--- Task to carry out ---
In the entries below, find each line with the word "blockquote" and pull it out.

Dataset entries
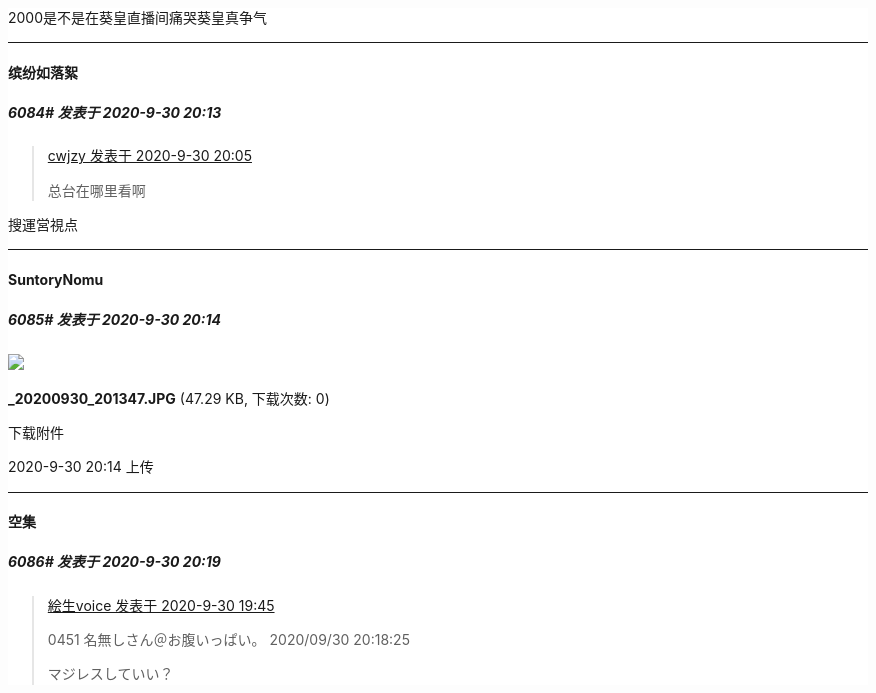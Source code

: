 2000是不是在葵皇直播间痛哭葵皇真争气







-----

####  缤纷如落絮  
##### 6084#       发表于 2020-9-30 20:13



<blockquote><a href="httphttps://bbs.saraba1st.com/2b/forum.php?mod=redirect&amp;goto=findpost&amp;pid=48912143&amp;ptid=1962088" target="_blank">cwjzy 发表于 2020-9-30 20:05</a>

总台在哪里看啊</blockquote>
搜運営視点







-----

####  SuntoryNomu  
##### 6085#       发表于 2020-9-30 20:14




<img src="https://img.saraba1st.com/forum/202009/30/201420bdrdbboudd3z6h60.jpg" referrerpolicy="no-referrer">


<strong>_20200930_201347.JPG</strong> (47.29 KB, 下载次数: 0)

下载附件

2020-9-30 20:14 上传











-----

####  空集  
##### 6086#       发表于 2020-9-30 20:19



<blockquote><a href="httphttps://bbs.saraba1st.com/2b/forum.php?mod=redirect&amp;goto=findpost&amp;pid=48911941&amp;ptid=1962088" target="_blank">絵生voice 发表于 2020-9-30 19:45</a>

0451 名無しさん＠お腹いっぱい。 2020/09/30 20:18:25

マジレスしていい？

--- Response area ---
<blockquote><a href="httphttps://bbs.saraba1st.com/2b/forum.php?mod=redirect&amp;goto=findpost&amp;pid=48912143&amp;ptid=1962088" target="_blank">cwjzy 发表于 2020-9-30 20:05</a>
总台在哪里看啊</blockquote>
<blockquote><a href="httphttps://bbs.saraba1st.com/2b/forum.php?mod=redirect&amp;goto=findpost&amp;pid=48911941&amp;ptid=1962088" target="_blank">絵生voice 发表于 2020-9-30 19:45</a>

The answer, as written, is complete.